Multiple attribute decision making (MADM) refers to making preference decisions (e.g., evaluation, prioritization, and selection) over the available alternatives that are characterized by multiple, usually conflicting, attributes. The structure of the alternative performance matrix is depicted in Table 1, where xij is the rating of alternative i with respect to criterion j and wj is the weight of criterion j (in this paper, we consider the case that the rating of alternative i with respect to criterion j is non-negative).
Table 1. Structure of the alternative performance matrix.
Table 1. Structure of the alternative performance matrix.
Criterion 1Criterion 2Criterion n
Alternative 1X11X12X1n
Alternative 2X21X22X2n
Alternative mXm1Xm2Xmn
W1W2Wn
Since each criterion has a different meaning, it cannot be assumed that they all have equal weights, and as a result, finding the appropriate weight for each criterion is one the main points in MADM. Various methods for finding weights can be found in the literature and most of them can be categorized into two groups: subjective and objective weights. Subjective weights are determined only according to the preference decision makers. The AHP method [1], weighted least squares method [2] and Delphi method [3] belong in this category. The objective methods determine weights by solving mathematical models without any consideration of the decision maker’s preferences, for example, the entropy method, multiple objective programming [4,5], principal element analysis [5], etc. Since in the most real problems, the decision maker’s expertise and judgment should be taken into account, subjective weighting may be preferable, but when obtaining such reliable subjective weights is difficult, the use of objective weights is useful. One of the objective weighting measures which has been proposed by researchers is the Shannon entropy concept [6]. Entropy concept was used in various scientific fields. The concept of Shannon’s entropy has an important role in information theory and is used to refer to a general measure of uncertainty. In transportation models, entropy is acted as a measure of dispersal of trips between origin and destinations [7]. In physics, the word entropy has important physical implications as the amount of “disorder” of a system [7]. Also the entropy associated with an event is a measure of the degree of randomness in the event. Entropy has also been concerned as a measure of fuzziness [8]. In MADM the greater the value of the entropy corresponding to an special attribute, which imply the smaller attribute’s weight, the less the discriminate power of that attribute in decision making process.

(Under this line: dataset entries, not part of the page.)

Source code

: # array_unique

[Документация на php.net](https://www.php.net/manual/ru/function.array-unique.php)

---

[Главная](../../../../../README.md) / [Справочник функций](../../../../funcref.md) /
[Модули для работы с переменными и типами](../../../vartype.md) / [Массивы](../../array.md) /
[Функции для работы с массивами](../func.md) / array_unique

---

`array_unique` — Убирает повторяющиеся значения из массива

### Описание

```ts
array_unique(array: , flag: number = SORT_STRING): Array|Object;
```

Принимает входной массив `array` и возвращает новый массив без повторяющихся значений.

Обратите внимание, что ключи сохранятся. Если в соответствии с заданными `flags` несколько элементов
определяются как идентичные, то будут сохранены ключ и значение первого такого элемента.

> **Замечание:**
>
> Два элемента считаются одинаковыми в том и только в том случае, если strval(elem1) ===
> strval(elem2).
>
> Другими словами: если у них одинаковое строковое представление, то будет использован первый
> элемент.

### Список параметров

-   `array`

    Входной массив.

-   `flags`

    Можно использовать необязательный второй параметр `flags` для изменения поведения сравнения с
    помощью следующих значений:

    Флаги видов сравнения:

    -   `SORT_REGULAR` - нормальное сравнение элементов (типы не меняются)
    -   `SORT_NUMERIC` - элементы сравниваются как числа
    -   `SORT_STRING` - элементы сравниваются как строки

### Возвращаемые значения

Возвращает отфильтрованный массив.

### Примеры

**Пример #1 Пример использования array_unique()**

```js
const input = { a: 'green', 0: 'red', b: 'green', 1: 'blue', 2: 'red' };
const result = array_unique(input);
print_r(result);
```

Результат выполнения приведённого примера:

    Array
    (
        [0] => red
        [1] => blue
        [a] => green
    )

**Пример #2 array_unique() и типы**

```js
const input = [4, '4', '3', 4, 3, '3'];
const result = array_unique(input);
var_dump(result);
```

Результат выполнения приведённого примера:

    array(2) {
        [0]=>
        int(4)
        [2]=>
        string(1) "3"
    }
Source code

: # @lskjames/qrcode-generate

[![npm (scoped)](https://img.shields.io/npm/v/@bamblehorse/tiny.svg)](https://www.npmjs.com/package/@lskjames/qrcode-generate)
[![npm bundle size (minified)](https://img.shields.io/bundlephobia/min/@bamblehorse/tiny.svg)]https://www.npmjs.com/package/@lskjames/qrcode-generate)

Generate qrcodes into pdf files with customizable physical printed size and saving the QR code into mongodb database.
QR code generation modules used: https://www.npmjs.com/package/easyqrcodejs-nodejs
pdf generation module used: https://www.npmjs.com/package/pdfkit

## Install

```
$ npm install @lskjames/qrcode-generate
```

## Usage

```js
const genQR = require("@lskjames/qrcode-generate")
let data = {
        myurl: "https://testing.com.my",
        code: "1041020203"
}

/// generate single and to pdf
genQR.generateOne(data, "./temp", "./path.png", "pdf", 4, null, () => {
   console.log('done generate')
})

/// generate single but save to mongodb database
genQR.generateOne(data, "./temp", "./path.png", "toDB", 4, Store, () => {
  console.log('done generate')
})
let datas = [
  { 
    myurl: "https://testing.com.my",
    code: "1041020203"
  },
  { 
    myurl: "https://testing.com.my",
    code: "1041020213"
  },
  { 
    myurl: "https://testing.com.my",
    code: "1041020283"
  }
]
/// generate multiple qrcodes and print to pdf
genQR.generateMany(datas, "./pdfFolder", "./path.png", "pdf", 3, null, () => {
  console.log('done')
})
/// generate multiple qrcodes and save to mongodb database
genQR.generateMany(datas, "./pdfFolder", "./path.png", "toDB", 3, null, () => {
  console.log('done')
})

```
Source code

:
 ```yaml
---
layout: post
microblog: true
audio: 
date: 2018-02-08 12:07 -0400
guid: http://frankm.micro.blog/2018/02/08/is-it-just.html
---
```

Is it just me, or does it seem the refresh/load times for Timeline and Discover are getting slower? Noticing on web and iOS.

In many real life problems, the data of the decision making processes cannot be measured precisely and there may be some other types of data, for instance interval data and fuzzy data. In other words, the decision maker would prefer to say his/her point of view in these forms rather than a real number because of the uncertainty and the lack of certain data, especially when data are known to lie within bounded variables, or when facing missing data, judgment data, etc. In MADM it is most probable that we confront such a case, so finding a suitable weight is an important problem. It is logical that when data are imprecise, weights be imprecise too. In this paper we present a method for solving MADM problems by entropy method consisting of interval data. In this method the weight, which is obtained for each alternative, will be an interval number. We apply the Sengupta approach mentioned in [9] to compare the interval scores we have found.

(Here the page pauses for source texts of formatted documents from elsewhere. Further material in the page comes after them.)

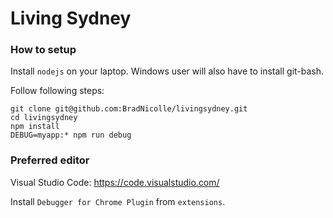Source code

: # Living Sydney

### How to setup
Install `nodejs` on your laptop. Windows user will also have to install git-bash.

Follow following steps:
```
git clone git@github.com:BradNicolle/livingsydney.git
cd livingsydney
npm install
DEBUG=myapp:* npm run debug
```

### Preferred editor
Visual Studio Code: https://code.visualstudio.com/

Install `Debugger for Chrome Plugin` from `extensions`.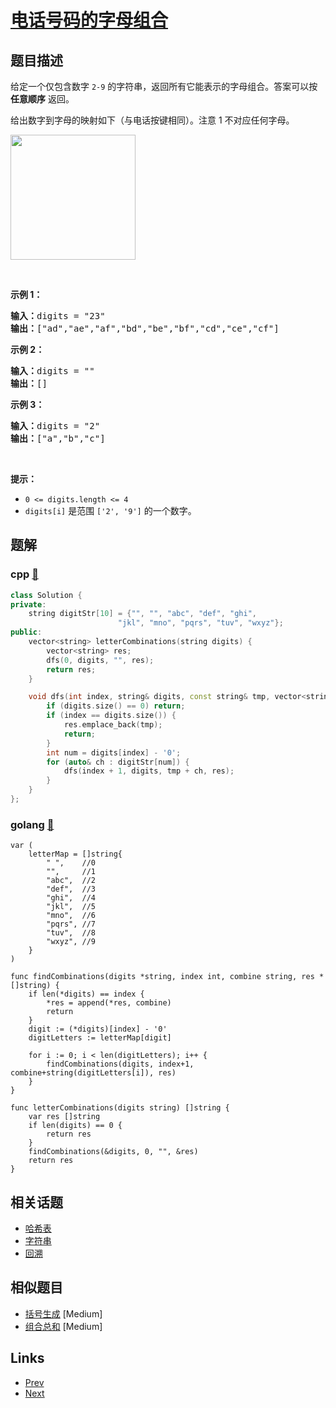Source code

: 
# [电话号码的字母组合](https://leetcode-cn.com/problems/letter-combinations-of-a-phone-number)

## 题目描述

<p>给定一个仅包含数字&nbsp;<code>2-9</code>&nbsp;的字符串，返回所有它能表示的字母组合。答案可以按 <strong>任意顺序</strong> 返回。</p>

<p>给出数字到字母的映射如下（与电话按键相同）。注意 1 不对应任何字母。</p>

<p><img src="https://assets.leetcode-cn.com/aliyun-lc-upload/uploads/2021/11/09/200px-telephone-keypad2svg.png" style="width: 200px;" /></p>

<p>&nbsp;</p>

<p><strong>示例 1：</strong></p>

<pre>
<strong>输入：</strong>digits = "23"
<strong>输出：</strong>["ad","ae","af","bd","be","bf","cd","ce","cf"]
</pre>

<p><strong>示例 2：</strong></p>

<pre>
<strong>输入：</strong>digits = ""
<strong>输出：</strong>[]
</pre>

<p><strong>示例 3：</strong></p>

<pre>
<strong>输入：</strong>digits = "2"
<strong>输出：</strong>["a","b","c"]
</pre>

<p>&nbsp;</p>

<p><strong>提示：</strong></p>

<ul>
	<li><code>0 &lt;= digits.length &lt;= 4</code></li>
	<li><code>digits[i]</code> 是范围 <code>['2', '9']</code> 的一个数字。</li>
</ul>


## 题解

### cpp [🔗](letter-combinations-of-a-phone-number.cpp) 
```cpp
class Solution {
private:
    string digitStr[10] = {"", "", "abc", "def", "ghi", 
                        "jkl", "mno", "pqrs", "tuv", "wxyz"};
public:
    vector<string> letterCombinations(string digits) {
        vector<string> res;
        dfs(0, digits, "", res);
        return res;
    }

    void dfs(int index, string& digits, const string& tmp, vector<string>& res) {
        if (digits.size() == 0) return;
        if (index == digits.size()) {
            res.emplace_back(tmp);
            return;
        }
        int num = digits[index] - '0';
        for (auto& ch : digitStr[num]) {
            dfs(index + 1, digits, tmp + ch, res);
        }
    }
};
```
### golang [🔗](letter-combinations-of-a-phone-number.go) 
```golang
var (
	letterMap = []string{
		" ",    //0
		"",     //1
		"abc",  //2
		"def",  //3
		"ghi",  //4
		"jkl",  //5
		"mno",  //6
		"pqrs", //7
		"tuv",  //8
		"wxyz", //9
	}
)

func findCombinations(digits *string, index int, combine string, res *[]string) {
	if len(*digits) == index {
		*res = append(*res, combine)
		return
	}
	digit := (*digits)[index] - '0'
	digitLetters := letterMap[digit]

	for i := 0; i < len(digitLetters); i++ {
		findCombinations(digits, index+1, combine+string(digitLetters[i]), res)
	}
}

func letterCombinations(digits string) []string {
	var res []string
	if len(digits) == 0 {
		return res
	}
	findCombinations(&digits, 0, "", &res)
	return res
}
```


## 相关话题

- [哈希表](https://leetcode-cn.com/tag/hash-table) 
- [字符串](https://leetcode-cn.com/tag/string) 
- [回溯](https://leetcode-cn.com/tag/backtracking) 


## 相似题目

- [括号生成](../generate-parentheses/README.md)  [Medium] 
- [组合总和](../combination-sum/README.md)  [Medium] 


## Links

- [Prev](../3sum/README.md) 
- [Next](../remove-nth-node-from-end-of-list/README.md)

This paper has been organized as follows: In Section 2 the MADM problem is presented with interval data. Then Entropy method is extended for the interval data. In the same section we will also show that if all of the alternatives have deterministic data, then the interval entropy weight leads to the usual entropy weight. In Section 3, by using α-level set, we will obtain interval weight for fuzzy MADM problem in different levels of confidence. We will also use the data of an empirical example for more explanation and showing the validation of the proposed method. The final section will be the conclusion.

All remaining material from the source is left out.